Бассо умолк, обнаружив, что говорил вслух, погрозил ему пальцем, лег ничком на ковер… Минут пять было тихо, лишь за наглухо задраенными окнами взревывали и почихивали бешеные римские мотоциклы — в ночи они взрывались, как петарды. Как он живет тут, закупоренный в душегубке страха, столько дней…
И когда Захар уже был уверен, что его приятель не проснется ближайшие двое суток, Бассо качнул головой и, не открывая глаз, снова заговорил:
— …Он просто взял на себя ночное дежурство. Никакого риска, сонная пустыня, все патеры дрыхнут во главе с господом богом… Он, знаешь, добыл такую штучку, такой приборчик… забыл, как он называется: оптиволокновый, что ли… такой, в общем, экран, величиной с конверт, на длинном шнуре.
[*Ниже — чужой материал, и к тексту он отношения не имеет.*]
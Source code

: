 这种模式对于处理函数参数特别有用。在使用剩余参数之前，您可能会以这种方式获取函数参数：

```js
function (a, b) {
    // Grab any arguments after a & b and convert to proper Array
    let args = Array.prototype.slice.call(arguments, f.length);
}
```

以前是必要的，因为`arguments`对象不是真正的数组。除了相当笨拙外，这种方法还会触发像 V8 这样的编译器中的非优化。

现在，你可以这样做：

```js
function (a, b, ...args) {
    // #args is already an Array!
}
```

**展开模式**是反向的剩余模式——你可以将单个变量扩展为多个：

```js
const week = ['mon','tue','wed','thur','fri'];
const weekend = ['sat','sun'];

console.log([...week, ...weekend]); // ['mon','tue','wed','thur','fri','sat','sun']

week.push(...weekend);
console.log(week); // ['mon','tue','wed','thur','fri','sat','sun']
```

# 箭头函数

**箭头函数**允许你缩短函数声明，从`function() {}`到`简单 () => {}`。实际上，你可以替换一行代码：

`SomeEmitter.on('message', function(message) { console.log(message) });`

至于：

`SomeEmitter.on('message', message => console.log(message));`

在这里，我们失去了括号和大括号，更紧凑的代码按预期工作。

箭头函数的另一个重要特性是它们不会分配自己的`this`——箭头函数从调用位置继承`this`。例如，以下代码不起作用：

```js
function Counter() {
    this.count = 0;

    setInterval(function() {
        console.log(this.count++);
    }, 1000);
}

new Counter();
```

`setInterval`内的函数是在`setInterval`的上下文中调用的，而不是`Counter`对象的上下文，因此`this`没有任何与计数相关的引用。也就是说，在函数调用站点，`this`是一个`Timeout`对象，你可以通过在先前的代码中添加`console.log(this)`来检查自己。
Шнур запускают в любое отверстие, в любую щель; и тогда на экране в зеленоватом свете видать — что происходит внутри помещения. А там, понимаешь, старинная дверь с настоящей, как ухо, замочной скважиной. Закидываешь в нее удочку и уди себе на здоровье. Вот тогда… тогда я увидел сотни их… на веревках. Как белье на веревках, висят холсты… будто подштанники сохнут на балконе какой-нибудь тетушки!
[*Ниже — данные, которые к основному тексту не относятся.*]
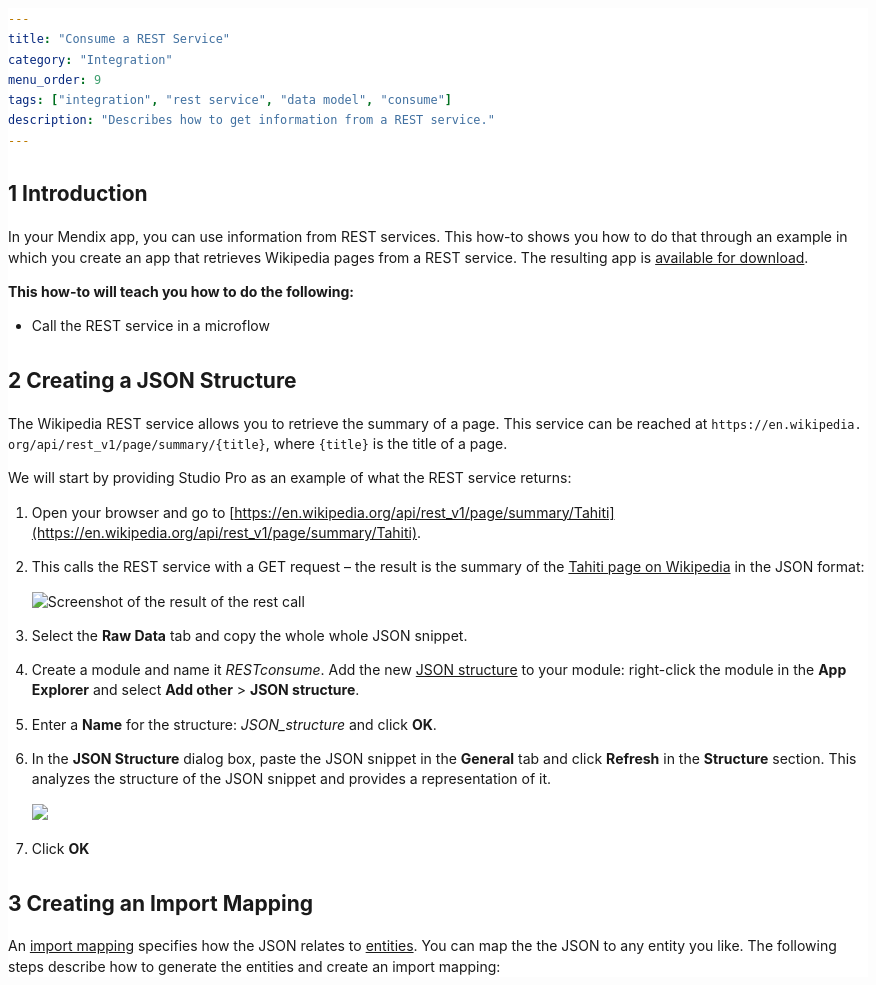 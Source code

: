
 ```yaml
---
title: "Consume a REST Service"
category: "Integration"
menu_order: 9
tags: ["integration", "rest service", "data model", "consume"]
description: "Describes how to get information from a REST service."
---
```


## 1 Introduction

In your Mendix app, you can use information from REST services. This how-to shows you how to do that through an example in which you create an app that retrieves Wikipedia pages from a REST service. The resulting app is [available for download](attachments/consume-a-rest-service/WikipediaApi.mpk).

**This how-to will teach you how to do the following:**

* Call the REST service in a microflow

## 2 Creating a JSON Structure

The Wikipedia REST service allows you to retrieve the summary of a page. This service can be reached at `https://en.wikipedia.org/api/rest_v1/page/summary/{title}`, where `{title}` is the title of a page.

We will start by providing Studio Pro as an example of what the REST service returns:

1. Open your browser and go to [https://en.wikipedia.org/api/rest_v1/page/summary/Tahiti](https://en.wikipedia.org/api/rest_v1/page/summary/Tahiti).
2. This calls the REST service with a GET request – the result is the summary of the [Tahiti page on Wikipedia](https://en.wikipedia.org/wiki/Tahiti) in the JSON format:

    ![Screenshot of the result of the rest call](attachments/consume-a-rest-service/get-call-result.png)

3.  Select the **Raw Data** tab and copy the whole whole JSON snippet.
4. Create a module and name it *RESTconsume*. Add the new [JSON structure](../../refguide/json-structures) to your module: right-click the module in the **App Explorer** and select **Add other** > **JSON structure**. 
5. Enter a **Name** for the structure: *JSON_structure* and click **OK**.
6. In the **JSON Structure** dialog box, paste the JSON snippet in the **General** tab and click **Refresh** in the **Structure** section. This analyzes the structure of the JSON snippet and provides a representation of it.

    ![](attachments/consume-a-rest-service/json-structure.png)

7. Click **OK**

## 3 Creating an Import Mapping

An [import mapping](../../refguide/import-mappings) specifies how the JSON relates to [entities](../../refguide/entities). You can map the the JSON to any entity you like. The following steps describe how to generate the entities and create an import mapping:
Бассо открыл глаза, пошевелился, и вдруг сел, обхватив руками поднятые острые колени.
— Заккария, ты бы уссался, если б знал, что за картины там хранятся. То, что удалось мне в этом мертвецком свете фрагментами рассмотреть или догадаться — все-же не зря меня, теста ди каццо,[34] чему-то учили: Тинторетто, Веронезе, Беллини, Тьеполо, Перуджино, Филиппо Липпи, Боттичелли, Бассано… И ни одна из работ, ни одна, ты понял?! — никогда не была атрибутирована… Ни-ког-да! А зачем? Каждая картина переходила из рук художника прямиком в закрома Ватикана. Понимаешь?! Они все работали на Святой Престол, все! Заказчик был ве-е-сьма богат.
Кофе мне, кофе, думал Захар, одуревая от глухого молочного света торшера, нагоняющего сонное оцепенение. (Люстру Бассо почему-то не давал включить, видимо, в его воспаленной башке образовались свои представления о том, как должен вести себя преследуемый.) За чашку кофе отдам все сокровища таинственной комнаты, что, конечно, явилась парню в полупьяных бессонных галлюцинациях.